» **About this exercise**
Only the lines from the one containing "- Prettier for vscode" through the one containing "https://qiita.com/tatsumin0206/items/fbcac2be2892ecbaec77" should be printed, exactly as they appear below, with both ends included.

(Source data)
BEGIN
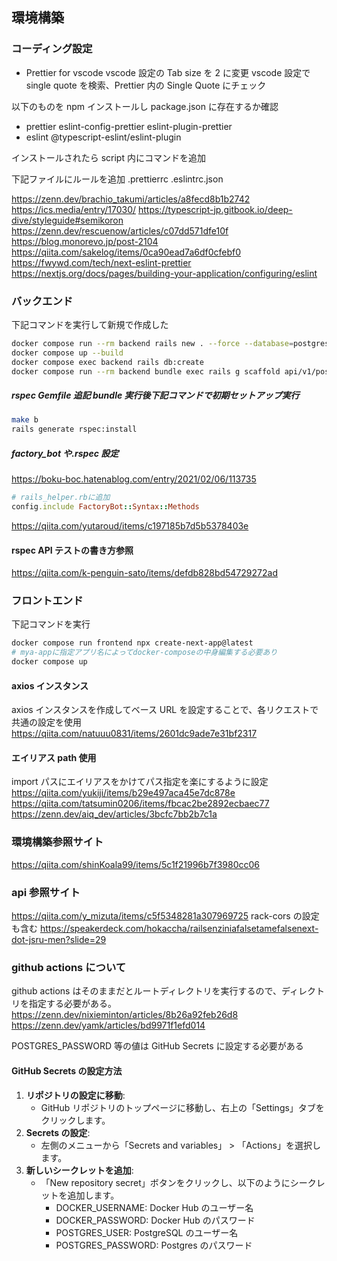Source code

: ## 環境構築

### コーディング設定

- Prettier for vscode
  vscode 設定の Tab size を 2 に変更
  vscode 設定で single quote を検索、Prettier 内の Single Quote にチェック

以下のものを npm インストールし package.json に存在するか確認

- prettier
  eslint-config-prettier
  eslint-plugin-prettier
- eslint
  @typescript-eslint/eslint-plugin

インストールされたら script 内にコマンドを追加

下記ファイルにルールを追加
.prettierrc
.eslintrc.json

https://zenn.dev/brachio_takumi/articles/a8fecd8b1b2742
https://ics.media/entry/17030/
https://typescript-jp.gitbook.io/deep-dive/styleguide#semikoron
https://zenn.dev/rescuenow/articles/c07dd571dfe10f
https://blog.monorevo.jp/post-2104
https://qiita.com/sakelog/items/0ca90ead7a6df0cfebf0
https://fwywd.com/tech/next-eslint-prettier
https://nextjs.org/docs/pages/building-your-application/configuring/eslint

### バックエンド

下記コマンドを実行して新規で作成した

```zsh
docker compose run --rm backend rails new . --force --database=postgresql --api
docker compose up --build
docker compose exec backend rails db:create
docker compose run --rm backend bundle exec rails g scaffold api/v1/post title:string body:text
```

##### rspec Gemfile 追記 bundle 実行後下記コマンドで初期セットアップ実行

```zsh
make b
rails generate rspec:install
```

##### factory_bot や.rspec 設定

https://boku-boc.hatenablog.com/entry/2021/02/06/113735

```ruby
# rails_helper.rbに追加
config.include FactoryBot::Syntax::Methods
```

https://qiita.com/yutaroud/items/c197185b7d5b5378403e

#### rspec API テストの書き方参照

https://qiita.com/k-penguin-sato/items/defdb828bd54729272ad

### フロントエンド

下記コマンドを実行

```zsh
docker compose run frontend npx create-next-app@latest
# mya-appに指定アプリ名によってdocker-composeの中身編集する必要あり
docker compose up
```

#### axios インスタンス

axios インスタンスを作成してベース URL を設定することで、各リクエストで共通の設定を使用
https://qiita.com/natuuu0831/items/2601dc9ade7e31bf2317

#### エイリアス path 使用

import パスにエイリアスをかけてパス指定を楽にするように設定
https://qiita.com/yukiji/items/b29e497aca45e7dc878e
https://qiita.com/tatsumin0206/items/fbcac2be2892ecbaec77
https://zenn.dev/aiq_dev/articles/3bcfc7bb2b7c1a

### 環境構築参照サイト

https://qiita.com/shinKoala99/items/5c1f21996b7f3980cc06

### api 参照サイト

https://qiita.com/y_mizuta/items/c5f5348281a307969725 rack-cors の設定も含む
https://speakerdeck.com/hokaccha/railsenziniafalsetamefalsenext-dot-jsru-men?slide=29

### github actions について

github actions はそのままだとルートディレクトリを実行するので、ディレクトリを指定する必要がある。
https://zenn.dev/nixieminton/articles/8b26a92feb26d8
https://zenn.dev/yamk/articles/bd9971f1efd014

POSTGRES_PASSWORD 等の値は GitHub Secrets に設定する必要がある

#### GitHub Secrets の設定方法

1. **リポジトリの設定に移動**:
   - GitHub リポジトリのトップページに移動し、右上の「Settings」タブをクリックします。
2. **Secrets の設定**:
   - 左側のメニューから「Secrets and variables」 > 「Actions」を選択します。
3. **新しいシークレットを追加**:
   - 「New repository secret」ボタンをクリックし、以下のようにシークレットを追加します。
     - DOCKER_USERNAME: Docker Hub のユーザー名
     - DOCKER_PASSWORD: Docker Hub のパスワード
     - POSTGRES_USER: PostgreSQL のユーザー名
     - POSTGRES_PASSWORD: Postgres のパスワード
END
» **Answer space**
- Prettier for vscode
  vscode 設定の Tab size を 2 に変更
  vscode 設定で single quote を検索、Prettier 内の Single Quote にチェック

以下のものを npm インストールし package.json に存在するか確認

- prettier
  eslint-config-prettier
  eslint-plugin-prettier
- eslint
  @typescript-eslint/eslint-plugin

インストールされたら script 内にコマンドを追加

下記ファイルにルールを追加
.prettierrc
.eslintrc.json

https://zenn.dev/brachio_takumi/articles/a8fecd8b1b2742
https://ics.media/entry/17030/
https://typescript-jp.gitbook.io/deep-dive/styleguide#semikoron
https://zenn.dev/rescuenow/articles/c07dd571dfe10f
https://blog.monorevo.jp/post-2104
https://qiita.com/sakelog/items/0ca90ead7a6df0cfebf0
https://fwywd.com/tech/next-eslint-prettier
https://nextjs.org/docs/pages/building-your-application/configuring/eslint

### バックエンド

下記コマンドを実行して新規で作成した

```zsh
docker compose run --rm backend rails new . --force --database=postgresql --api
docker compose up --build
docker compose exec backend rails db:create
docker compose run --rm backend bundle exec rails g scaffold api/v1/post title:string body:text
```

##### rspec Gemfile 追記 bundle 実行後下記コマンドで初期セットアップ実行

```zsh
make b
rails generate rspec:install
```

##### factory_bot や.rspec 設定

https://boku-boc.hatenablog.com/entry/2021/02/06/113735

```ruby
# rails_helper.rbに追加
config.include FactoryBot::Syntax::Methods
```

https://qiita.com/yutaroud/items/c197185b7d5b5378403e

#### rspec API テストの書き方参照

https://qiita.com/k-penguin-sato/items/defdb828bd54729272ad

### フロントエンド

下記コマンドを実行

```zsh
docker compose run frontend npx create-next-app@latest
# mya-appに指定アプリ名によってdocker-composeの中身編集する必要あり
docker compose up
```

#### axios インスタンス

axios インスタンスを作成してベース URL を設定することで、各リクエストで共通の設定を使用
https://qiita.com/natuuu0831/items/2601dc9ade7e31bf2317

#### エイリアス path 使用

import パスにエイリアスをかけてパス指定を楽にするように設定
https://qiita.com/yukiji/items/b29e497aca45e7dc878e
https://qiita.com/tatsumin0206/items/fbcac2be2892ecbaec77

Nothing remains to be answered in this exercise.